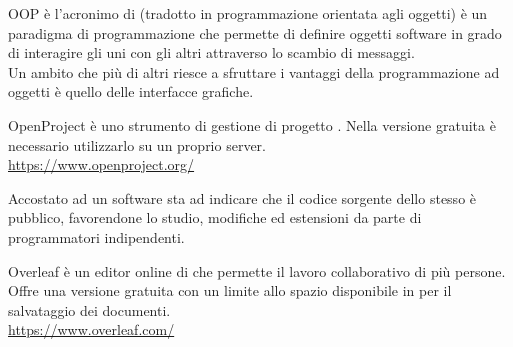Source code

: 
OOP è l'acronimo di  (tradotto in programmazione orientata agli oggetti) è un paradigma di programmazione che permette di definire oggetti software in grado di interagire gli uni con gli altri attraverso lo scambio di messaggi.\\
Un ambito che più di altri riesce a sfruttare i vantaggi della programmazione ad oggetti è quello delle interfacce grafiche.

OpenProject è uno strumento di gestione di progetto . Nella versione gratuita è necessario utilizzarlo su un proprio server.\\
\url{https://www.openproject.org/}

Accostato ad un software sta ad indicare che il codice sorgente dello stesso è pubblico, favorendone lo studio, modifiche ed estensioni da parte di programmatori indipendenti.

Overleaf è un editor online di  che permette il lavoro collaborativo di più persone. Offre una versione gratuita con un limite allo spazio disponibile in  per il salvataggio dei documenti.\\
\url{https://www.overleaf.com/}
\clearpage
──────────────────────────────
*Your goal*
Go through the entries and copy every line that has "software".

*The answer*
OOP è l'acronimo di  (tradotto in programmazione orientata agli oggetti) è un paradigma di programmazione che permette di definire oggetti software in grado di interagire gli uni con gli altri attraverso lo scambio di messaggi.\\
Accostato ad un software sta ad indicare che il codice sorgente dello stesso è pubblico, favorendone lo studio, modifiche ed estensioni da parte di programmatori indipendenti.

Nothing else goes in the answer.